In recent years, Synthetic Aperture Radar (SAR) has become a powerful tool for monitoring TCs with the advantages of all-time and all-weather application and high spatial resolution [13,14]. SAR can provide critical information such as the surface wind field and TC center position [15]. This information is vital for assessing the TC intensity and potential destructiveness [16,17]. Nonetheless, the long revisit cycles of SARs, such as the 24-day cycle of RADARSAT-2 and the 6-day cycle of Sentinel-1A/B, limit their capacity for timely monitoring TCs [12]. With advancements in sensor technology, SAR is evolving toward miniaturization.
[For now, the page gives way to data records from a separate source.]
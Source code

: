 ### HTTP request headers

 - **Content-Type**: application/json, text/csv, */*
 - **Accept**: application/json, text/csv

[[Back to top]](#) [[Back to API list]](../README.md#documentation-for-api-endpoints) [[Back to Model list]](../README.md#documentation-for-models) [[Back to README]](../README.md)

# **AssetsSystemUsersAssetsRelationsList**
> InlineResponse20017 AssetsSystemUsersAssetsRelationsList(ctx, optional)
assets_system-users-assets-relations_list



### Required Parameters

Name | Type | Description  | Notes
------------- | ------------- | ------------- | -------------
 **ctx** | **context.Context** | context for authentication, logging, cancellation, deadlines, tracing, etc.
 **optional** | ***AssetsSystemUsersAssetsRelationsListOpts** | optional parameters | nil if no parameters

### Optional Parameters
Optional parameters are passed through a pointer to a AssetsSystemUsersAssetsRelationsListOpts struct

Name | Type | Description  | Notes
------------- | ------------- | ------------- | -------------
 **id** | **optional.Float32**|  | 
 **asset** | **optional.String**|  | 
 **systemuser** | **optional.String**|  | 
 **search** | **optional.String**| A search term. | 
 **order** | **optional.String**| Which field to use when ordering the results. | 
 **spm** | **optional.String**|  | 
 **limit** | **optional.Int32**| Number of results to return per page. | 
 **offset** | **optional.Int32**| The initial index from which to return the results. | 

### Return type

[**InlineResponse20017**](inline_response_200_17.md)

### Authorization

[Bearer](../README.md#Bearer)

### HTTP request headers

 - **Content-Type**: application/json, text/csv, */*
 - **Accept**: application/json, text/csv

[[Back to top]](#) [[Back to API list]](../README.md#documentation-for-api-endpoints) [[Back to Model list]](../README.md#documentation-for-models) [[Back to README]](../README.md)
Compared to traditional large SAR satellite missions, miniaturized SARs are characterized by their lower weight and cost, and they are easier to form constellations [18]. This leads to shorter revisit cycles. Therefore, miniaturized SARs hold significant potential for timely monitoring TCs.

Typically, the Normalized Radar Cross-Section (NRCS) values are lower at the center of a TC compared to its surrounding areas in SAR imagery. This discrepancy facilitates the TC-center estimation by analyzing NRCS values. However, some phenomena associated with TCs, such as rainbands, also exhibit lower NRCS values in SAR imagery. Hence, relying solely on NRCS values is not robust for TC-center estimation. In the literature, various methods for estimating TC centers from SAR images have been proposed, including wavelet analysis [19], watershed segmentation [20], morphological analysis [21], and a particle swarm optimization algorithm [22]. Nonetheless, most of these methods are semi-automatic, requiring manual intervention. Hereafter, [23] proposed a fully automatic approach that estimates the TC center position by calculating the convergence degree of lines perpendicular to the inflow-angle-adjusted TC wind directions. With the rise of artificial intelligence (AI), there has been related research in TC-center estimation. For instance, in [24], deep learning techniques were employed to achieve automatic TC-center estimation in Sentinel-1 SAR images.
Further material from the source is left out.